April 16, 2005
Well, That's One Way To Create Your Own Reality
October, 2004: ''We're an empire now, and when we act, we create our own reality. And while you're studying that reality -- judiciously, as you will -- we'll act again, creating other new realities, which you can study too, and that's how things will sort out. We're history's actors ...and you, all of you, will be left to just study what we do.''
April, 2005: The State Department decided to stop publishing an annual report on international terrorism after the government's top terrorism center concluded that there were more terrorist attacks in 2004 than in any year since 1985, the first year the publication covered.
We already know that the Bush Administration is probably U.S. history's most depraved. But we might ask ourselves whether it's also U.S. history's most entertaining?

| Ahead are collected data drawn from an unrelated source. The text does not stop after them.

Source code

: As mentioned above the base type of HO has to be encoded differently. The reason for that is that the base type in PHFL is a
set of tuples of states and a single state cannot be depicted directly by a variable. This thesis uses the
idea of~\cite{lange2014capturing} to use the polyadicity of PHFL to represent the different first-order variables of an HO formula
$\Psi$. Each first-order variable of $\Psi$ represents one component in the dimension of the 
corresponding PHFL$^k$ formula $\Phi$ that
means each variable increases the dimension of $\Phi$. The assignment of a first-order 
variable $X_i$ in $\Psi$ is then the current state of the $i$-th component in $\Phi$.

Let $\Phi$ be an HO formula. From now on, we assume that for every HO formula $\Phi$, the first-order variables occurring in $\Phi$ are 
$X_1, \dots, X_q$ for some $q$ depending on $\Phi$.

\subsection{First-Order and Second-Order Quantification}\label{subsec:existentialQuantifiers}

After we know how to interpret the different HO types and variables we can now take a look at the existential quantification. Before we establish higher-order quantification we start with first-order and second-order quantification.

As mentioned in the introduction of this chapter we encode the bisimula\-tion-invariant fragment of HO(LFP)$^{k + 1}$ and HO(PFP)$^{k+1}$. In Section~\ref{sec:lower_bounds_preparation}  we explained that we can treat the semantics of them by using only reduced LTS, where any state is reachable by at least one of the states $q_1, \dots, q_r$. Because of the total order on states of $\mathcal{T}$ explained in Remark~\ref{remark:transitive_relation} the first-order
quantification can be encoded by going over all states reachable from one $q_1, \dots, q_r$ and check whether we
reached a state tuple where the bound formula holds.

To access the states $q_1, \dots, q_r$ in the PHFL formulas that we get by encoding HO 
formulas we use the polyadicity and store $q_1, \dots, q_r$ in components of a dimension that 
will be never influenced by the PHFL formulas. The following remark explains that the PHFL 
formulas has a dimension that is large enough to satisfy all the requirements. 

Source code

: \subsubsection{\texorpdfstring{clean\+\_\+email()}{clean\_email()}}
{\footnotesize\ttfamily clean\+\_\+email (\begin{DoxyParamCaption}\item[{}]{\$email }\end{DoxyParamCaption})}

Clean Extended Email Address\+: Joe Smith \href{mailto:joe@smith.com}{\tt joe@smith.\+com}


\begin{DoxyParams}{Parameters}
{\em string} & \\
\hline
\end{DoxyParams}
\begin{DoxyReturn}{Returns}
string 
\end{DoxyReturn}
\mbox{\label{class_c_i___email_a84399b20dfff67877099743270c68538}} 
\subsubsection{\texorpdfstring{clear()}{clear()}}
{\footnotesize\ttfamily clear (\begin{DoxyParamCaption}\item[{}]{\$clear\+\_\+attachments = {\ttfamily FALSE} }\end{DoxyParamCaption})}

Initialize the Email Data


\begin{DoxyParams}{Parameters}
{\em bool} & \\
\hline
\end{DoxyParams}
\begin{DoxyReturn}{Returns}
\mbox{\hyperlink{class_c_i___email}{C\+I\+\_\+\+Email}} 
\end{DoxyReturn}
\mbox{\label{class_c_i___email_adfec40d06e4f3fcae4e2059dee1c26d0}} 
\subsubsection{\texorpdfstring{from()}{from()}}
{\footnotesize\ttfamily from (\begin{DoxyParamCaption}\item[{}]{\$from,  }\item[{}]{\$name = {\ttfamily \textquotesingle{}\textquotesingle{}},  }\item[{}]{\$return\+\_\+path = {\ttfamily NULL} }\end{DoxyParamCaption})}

Update, 4/18/05: From today's Paul Krugman column:
Last week fears of a return to stagflation sent stock prices to a five-month low. What few seem to have noticed, however, is that a mild form of stagflation -- rising inflation in an economy still well short of full employment -- has already arrived. [...]
Things could be, and have been, worse. But those whose standard of living depends on wages, not capital gains -- in other words, the vast majority of Americans -- aren't feeling particularly prosperous. By two to one, people tell pollsters that the economy is "only fair" or "poor", not "good" or "excellent".
Why, then, has the Fed been raising interest rates? Because it is worried about inflation, which has risen to the top end of the 2 to 3 percent range the Fed prefers. [...]
We shouldn't overstate the case: we're not back to the economic misery of the 1970s. But the fact that we're already experiencing mild stagflation means that there will be no good options if something else goes wrong.
Suppose, for example, that the consumer pullback visible in recent data turns out to be bigger than we now think, and growth stalls. (Not that long ago many economists thought that an oil price in the $50s would cause a recession.) Can the Fed stop raising interest rates and go back to rate cuts without causing the dollar to plunge and inflation to soar?
Or suppose that there's some kind of oil supply disruption -- or that warnings about declining production from Saudi oil fields turn out to be right. Suppose that Asian central banks decide that they already have too many dollars. Suppose that the housing bubble bursts. Any of these events could easily turn our mild case of stagflation into something much more serious. [...]
So if any of these things does come to pass, we'll just have to see how well an administration in which political operatives make all economic policy decisions, and the Treasury secretary is only a salesman, handles crises.
I think we all know precisely how the Bush Administration would handle the crisis: it would "create its own reality" by ceasing to make economic data available to the public.